### Record extracts

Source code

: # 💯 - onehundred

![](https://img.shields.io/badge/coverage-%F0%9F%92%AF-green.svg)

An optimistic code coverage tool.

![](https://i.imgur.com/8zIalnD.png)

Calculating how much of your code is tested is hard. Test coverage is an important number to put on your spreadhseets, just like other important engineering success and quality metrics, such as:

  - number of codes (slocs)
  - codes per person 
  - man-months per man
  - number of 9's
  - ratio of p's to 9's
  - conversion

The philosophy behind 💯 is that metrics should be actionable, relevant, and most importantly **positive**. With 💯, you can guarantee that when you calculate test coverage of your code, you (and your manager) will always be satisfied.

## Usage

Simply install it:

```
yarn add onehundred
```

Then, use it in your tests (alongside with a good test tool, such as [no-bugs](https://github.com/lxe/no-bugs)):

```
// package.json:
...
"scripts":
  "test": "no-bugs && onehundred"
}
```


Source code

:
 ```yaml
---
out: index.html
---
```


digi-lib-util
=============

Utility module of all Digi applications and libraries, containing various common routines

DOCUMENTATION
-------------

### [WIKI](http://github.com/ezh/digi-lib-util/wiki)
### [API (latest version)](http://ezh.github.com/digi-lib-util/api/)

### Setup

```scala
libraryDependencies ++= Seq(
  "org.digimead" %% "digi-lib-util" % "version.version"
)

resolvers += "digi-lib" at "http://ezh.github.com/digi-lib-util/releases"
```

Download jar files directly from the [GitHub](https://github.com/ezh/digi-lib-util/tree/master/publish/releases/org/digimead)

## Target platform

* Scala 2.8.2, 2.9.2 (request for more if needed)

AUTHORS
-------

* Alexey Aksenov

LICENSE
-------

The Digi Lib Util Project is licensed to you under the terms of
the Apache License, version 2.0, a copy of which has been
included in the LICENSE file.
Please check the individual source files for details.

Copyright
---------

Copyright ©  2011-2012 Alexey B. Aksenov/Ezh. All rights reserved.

### Exercise directions
Within the material above, extract exactly the lines that start at the line containing "An optimistic code coverage tool." and stop after the line containing "The Digi Lib", and only those.

### Answer section
An optimistic code coverage tool.

![](https://i.imgur.com/8zIalnD.png)

Calculating how much of your code is tested is hard. Test coverage is an important number to put on your spreadhseets, just like other important engineering success and quality metrics, such as:

  - number of codes (slocs)
  - codes per person 
  - man-months per man
  - number of 9's
  - ratio of p's to 9's
  - conversion

The philosophy behind 💯 is that metrics should be actionable, relevant, and most importantly **positive**. With 💯, you can guarantee that when you calculate test coverage of your code, you (and your manager) will always be satisfied.

## Usage

Simply install it:

```
yarn add onehundred
```

Then, use it in your tests (alongside with a good test tool, such as [no-bugs](https://github.com/lxe/no-bugs)):

```
// package.json:
...
"scripts":
  "test": "no-bugs && onehundred"
}
```


Source code

:
 ```yaml
---
out: index.html
---
```


digi-lib-util
=============

Utility module of all Digi applications and libraries, containing various common routines

DOCUMENTATION
-------------

### [WIKI](http://github.com/ezh/digi-lib-util/wiki)
### [API (latest version)](http://ezh.github.com/digi-lib-util/api/)

### Setup

```scala
libraryDependencies ++= Seq(
  "org.digimead" %% "digi-lib-util" % "version.version"
)

resolvers += "digi-lib" at "http://ezh.github.com/digi-lib-util/releases"
```

Download jar files directly from the [GitHub](https://github.com/ezh/digi-lib-util/tree/master/publish/releases/org/digimead)

## Target platform

* Scala 2.8.2, 2.9.2 (request for more if needed)

AUTHORS
-------

* Alexey Aksenov

LICENSE
-------

The Digi Lib Util Project is licensed to you under the terms of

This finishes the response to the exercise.